PROMPT: State how many lines of the records include the word "할당됩니다"; the reply is that number alone.

Source texts of formatted documents
*****

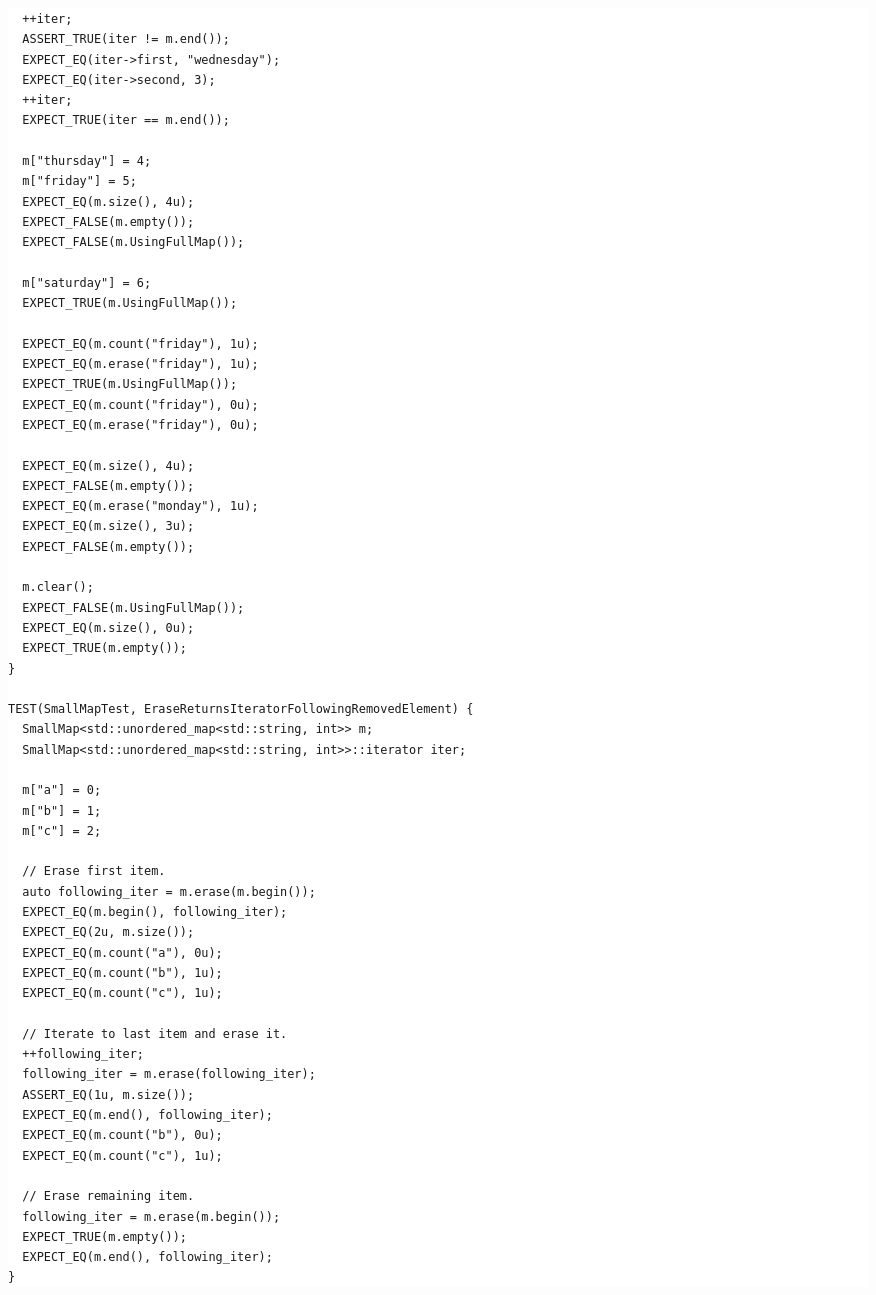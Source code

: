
 ```
  ++iter;
  ASSERT_TRUE(iter != m.end());
  EXPECT_EQ(iter->first, "wednesday");
  EXPECT_EQ(iter->second, 3);
  ++iter;
  EXPECT_TRUE(iter == m.end());

  m["thursday"] = 4;
  m["friday"] = 5;
  EXPECT_EQ(m.size(), 4u);
  EXPECT_FALSE(m.empty());
  EXPECT_FALSE(m.UsingFullMap());

  m["saturday"] = 6;
  EXPECT_TRUE(m.UsingFullMap());

  EXPECT_EQ(m.count("friday"), 1u);
  EXPECT_EQ(m.erase("friday"), 1u);
  EXPECT_TRUE(m.UsingFullMap());
  EXPECT_EQ(m.count("friday"), 0u);
  EXPECT_EQ(m.erase("friday"), 0u);

  EXPECT_EQ(m.size(), 4u);
  EXPECT_FALSE(m.empty());
  EXPECT_EQ(m.erase("monday"), 1u);
  EXPECT_EQ(m.size(), 3u);
  EXPECT_FALSE(m.empty());

  m.clear();
  EXPECT_FALSE(m.UsingFullMap());
  EXPECT_EQ(m.size(), 0u);
  EXPECT_TRUE(m.empty());
}

TEST(SmallMapTest, EraseReturnsIteratorFollowingRemovedElement) {
  SmallMap<std::unordered_map<std::string, int>> m;
  SmallMap<std::unordered_map<std::string, int>>::iterator iter;

  m["a"] = 0;
  m["b"] = 1;
  m["c"] = 2;

  // Erase first item.
  auto following_iter = m.erase(m.begin());
  EXPECT_EQ(m.begin(), following_iter);
  EXPECT_EQ(2u, m.size());
  EXPECT_EQ(m.count("a"), 0u);
  EXPECT_EQ(m.count("b"), 1u);
  EXPECT_EQ(m.count("c"), 1u);

  // Iterate to last item and erase it.
  ++following_iter;
  following_iter = m.erase(following_iter);
  ASSERT_EQ(1u, m.size());
  EXPECT_EQ(m.end(), following_iter);
  EXPECT_EQ(m.count("b"), 0u);
  EXPECT_EQ(m.count("c"), 1u);

  // Erase remaining item.
  following_iter = m.erase(m.begin());
  EXPECT_TRUE(m.empty());
  EXPECT_EQ(m.end(), following_iter);
}
```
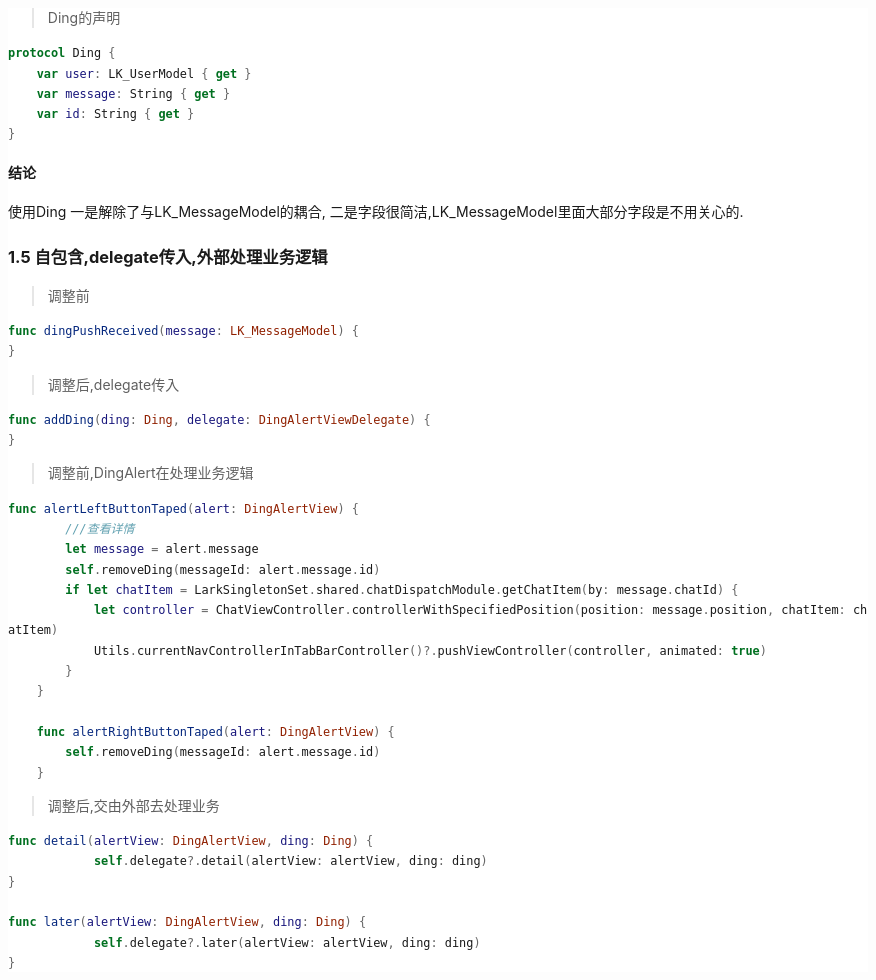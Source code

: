 > Ding的声明

```swift
protocol Ding {
    var user: LK_UserModel { get }
    var message: String { get }
    var id: String { get }
}
```

#### 结论

使用Ding 一是解除了与LK_MessageModel的耦合, 二是字段很简洁,LK_MessageModel里面大部分字段是不用关心的.



### 1.5 自包含,delegate传入,外部处理业务逻辑

> 调整前

```swift
func dingPushReceived(message: LK_MessageModel) {
}
```

> 调整后,delegate传入

```swift
func addDing(ding: Ding, delegate: DingAlertViewDelegate) {
}
```

> 调整前,DingAlert在处理业务逻辑

```swift
func alertLeftButtonTaped(alert: DingAlertView) {
        ///查看详情
        let message = alert.message
        self.removeDing(messageId: alert.message.id)
        if let chatItem = LarkSingletonSet.shared.chatDispatchModule.getChatItem(by: message.chatId) {
            let controller = ChatViewController.controllerWithSpecifiedPosition(position: message.position, chatItem: chatItem)
            Utils.currentNavControllerInTabBarController()?.pushViewController(controller, animated: true)
        }
    }

    func alertRightButtonTaped(alert: DingAlertView) {
        self.removeDing(messageId: alert.message.id)
    }
```

> 调整后,交由外部去处理业务

```swift
func detail(alertView: DingAlertView, ding: Ding) {
            self.delegate?.detail(alertView: alertView, ding: ding)
}

func later(alertView: DingAlertView, ding: Ding) {
            self.delegate?.later(alertView: alertView, ding: ding)
}
```
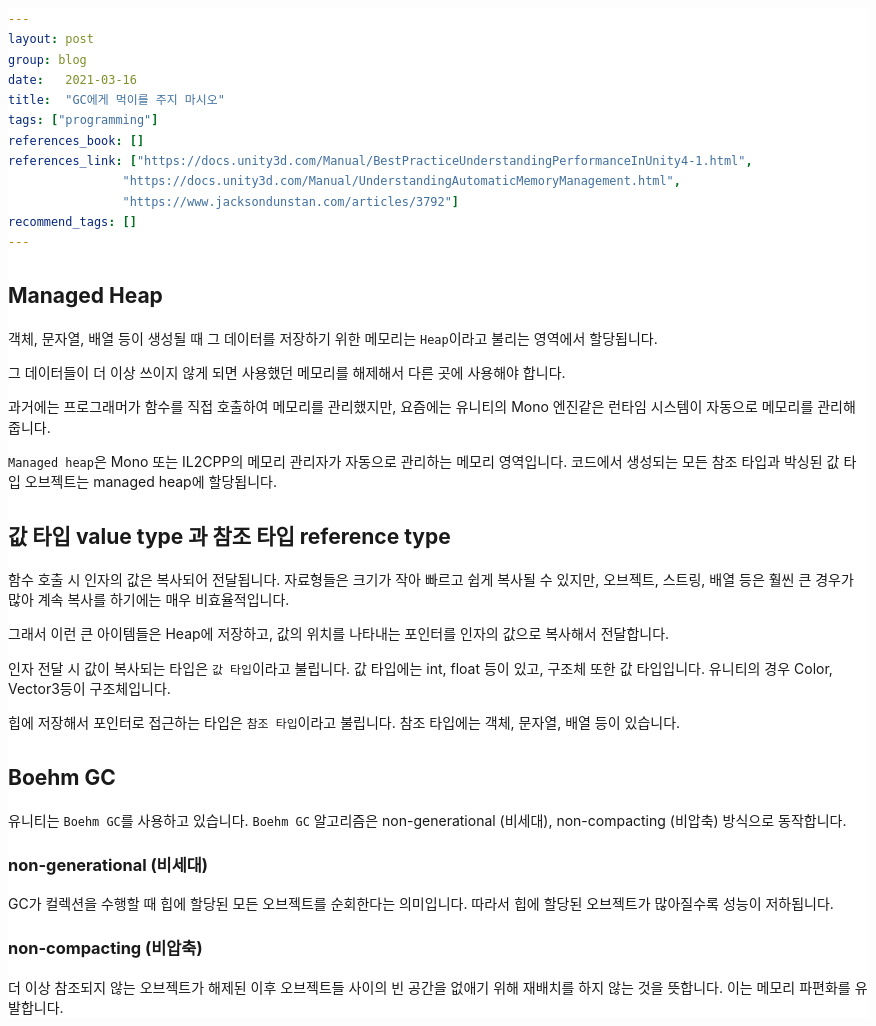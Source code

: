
 ```yaml
---
layout: post
group: blog
date:   2021-03-16
title:  "GC에게 먹이를 주지 마시오"
tags: ["programming"]
references_book: []
references_link: ["https://docs.unity3d.com/Manual/BestPracticeUnderstandingPerformanceInUnity4-1.html", 
                "https://docs.unity3d.com/Manual/UnderstandingAutomaticMemoryManagement.html", 
                "https://www.jacksondunstan.com/articles/3792"]
recommend_tags: []
---
```


## Managed Heap

객체, 문자열, 배열 등이 생성될 때 그 데이터를 저장하기 위한 메모리는 `Heap`이라고 불리는 영역에서 할당됩니다.

그 데이터들이 더 이상 쓰이지 않게 되면 사용했던 메모리를 해제해서 다른 곳에 사용해야 합니다.

과거에는 프로그래머가 함수를 직접 호출하여 메모리를 관리했지만, 요즘에는 유니티의 Mono 엔진같은 런타임 시스템이 자동으로 메모리를 관리해 줍니다.

`Managed heap`은 Mono 또는 IL2CPP의 메모리 관리자가 자동으로 관리하는 메모리 영역입니다. 코드에서 생성되는 모든 참조 타입과 박싱된 값 타입 오브젝트는 managed heap에 할당됩니다.

  



## 값 타입 value type 과 참조 타입 reference type

함수 호출 시 인자의 값은 복사되어 전달됩니다. 자료형들은 크기가 작아 빠르고 쉽게 복사될 수 있지만, 오브젝트, 스트링, 배열 등은 훨씬 큰 경우가 많아 계속 복사를 하기에는 매우 비효율적입니다.

그래서 이런 큰 아이템들은 Heap에 저장하고, 값의 위치를 나타내는 포인터를 인자의 값으로 복사해서 전달합니다.



인자 전달 시 값이 복사되는 타입은 `값 타입`이라고 불립니다. 값 타입에는 int, float 등이 있고, 구조체 또한 값 타입입니다. 유니티의 경우 Color, Vector3등이 구조체입니다.

힙에 저장해서 포인터로 접근하는 타입은 `참조 타입`이라고 불립니다. 참조 타입에는 객체, 문자열, 배열 등이 있습니다.

  



## Boehm GC

유니티는 `Boehm GC`를 사용하고 있습니다. `Boehm GC` 알고리즘은 non-generational (비세대), non-compacting (비압축) 방식으로 동작합니다.

### non-generational (비세대)
GC가 컬렉션을 수행할 때 힙에 할당된 모든 오브젝트를 순회한다는 의미입니다. 따라서 힙에 할당된 오브젝트가 많아질수록 성능이 저하됩니다.
### non-compacting (비압축)
더 이상 참조되지 않는 오브젝트가 해제된 이후 오브젝트들 사이의 빈 공간을 없애기 위해 재배치를 하지 않는 것을 뜻합니다. 이는 메모리 파편화를 유발합니다.
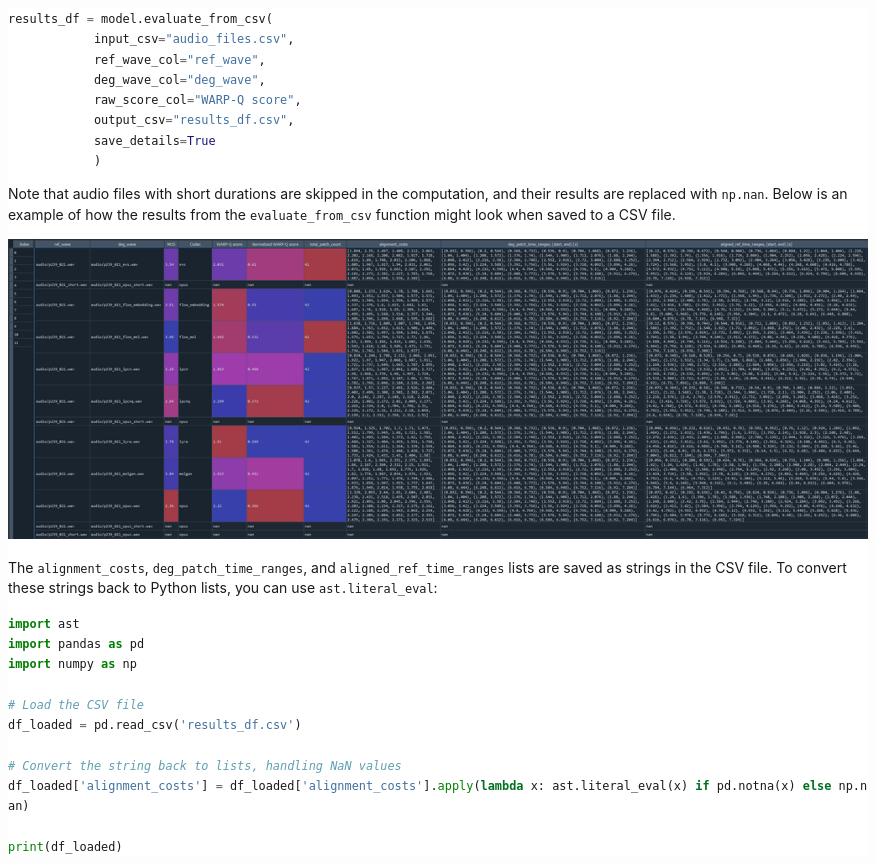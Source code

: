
 ```python
results_df = model.evaluate_from_csv(
            input_csv="audio_files.csv",
            ref_wave_col="ref_wave",
            deg_wave_col="deg_wave",
            raw_score_col="WARP-Q score",
            output_csv="results_df.csv",
            save_details=True
            )
```

Note that audio files with short durations are skipped in the computation, and their results are replaced with `np.nan`. Below is an example of how the results from the `evaluate_from_csv` function might look when saved to a CSV file. 

<p align="center">
  <a href="https://github.com/wjassim/WARP-Q/raw/main/Resources/images/evaluate_from_csv_results_example.png" target="_blank">
    <img src="https://github.com/wjassim/WARP-Q/blob/main/Resources/images/evaluate_from_csv_results_example.png?raw=True" alt="Evaluate from CSV Results Example" width="100%">
  </a>
</p>

The `alignment_costs`, `deg_patch_time_ranges`, and `aligned_ref_time_ranges` lists are saved as strings in the CSV file. To convert these strings back to Python lists, you can use `ast.literal_eval`:

```python
import ast
import pandas as pd
import numpy as np

# Load the CSV file
df_loaded = pd.read_csv('results_df.csv')

# Convert the string back to lists, handling NaN values
df_loaded['alignment_costs'] = df_loaded['alignment_costs'].apply(lambda x: ast.literal_eval(x) if pd.notna(x) else np.nan)

print(df_loaded)
```
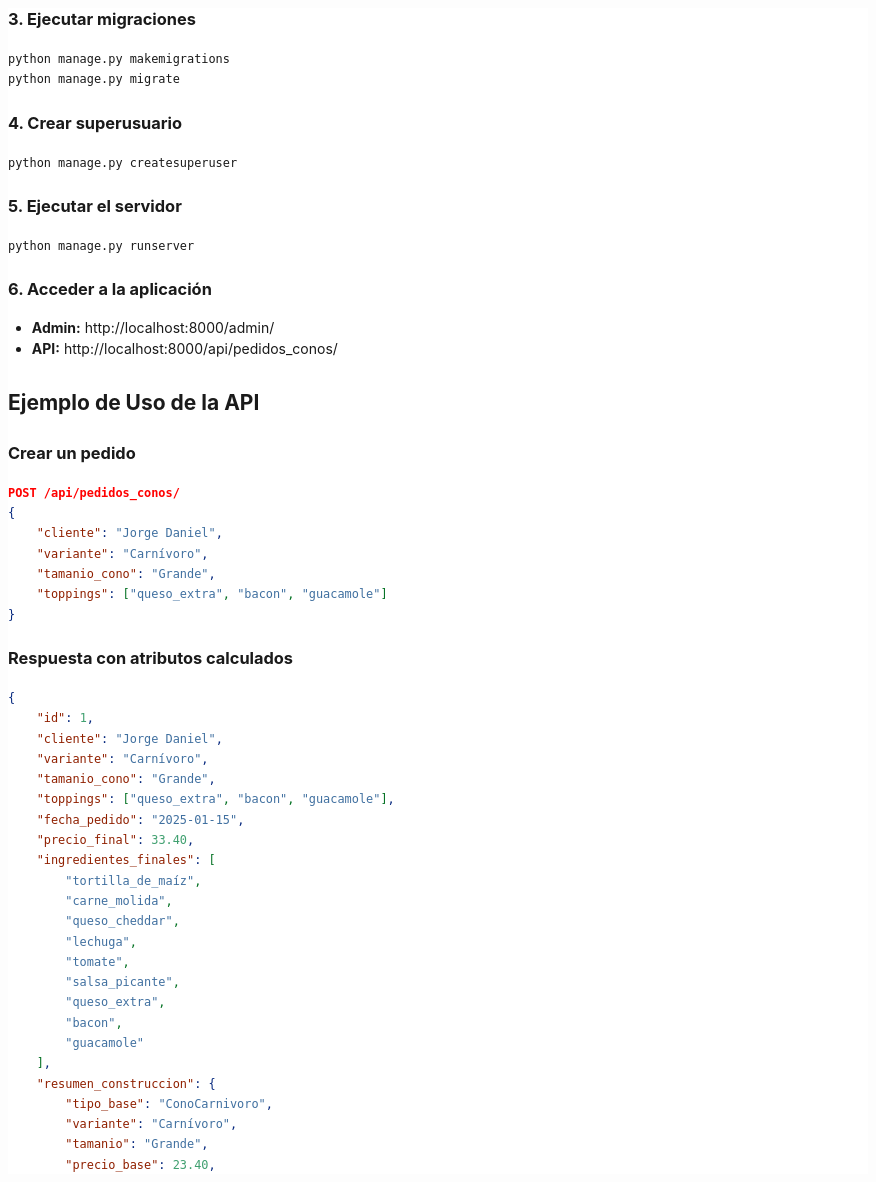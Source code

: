 ### 3. Ejecutar migraciones

```bash
python manage.py makemigrations
python manage.py migrate
```

### 4. Crear superusuario

```bash
python manage.py createsuperuser
```

### 5. Ejecutar el servidor

```bash
python manage.py runserver
```

### 6. Acceder a la aplicación

- **Admin:** http://localhost:8000/admin/
- **API:** http://localhost:8000/api/pedidos_conos/

## Ejemplo de Uso de la API

### Crear un pedido

```json
POST /api/pedidos_conos/
{
    "cliente": "Jorge Daniel",
    "variante": "Carnívoro",
    "tamanio_cono": "Grande",
    "toppings": ["queso_extra", "bacon", "guacamole"]
}
```

### Respuesta con atributos calculados

```json
{
    "id": 1,
    "cliente": "Jorge Daniel",
    "variante": "Carnívoro",
    "tamanio_cono": "Grande",
    "toppings": ["queso_extra", "bacon", "guacamole"],
    "fecha_pedido": "2025-01-15",
    "precio_final": 33.40,
    "ingredientes_finales": [
        "tortilla_de_maíz",
        "carne_molida",
        "queso_cheddar",
        "lechuga",
        "tomate",
        "salsa_picante",
        "queso_extra",
        "bacon",
        "guacamole"
    ],
    "resumen_construccion": {
        "tipo_base": "ConoCarnivoro",
        "variante": "Carnívoro",
        "tamanio": "Grande",
        "precio_base": 23.40,
```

*****

SOLUTION TO THIS PROBLEM: 2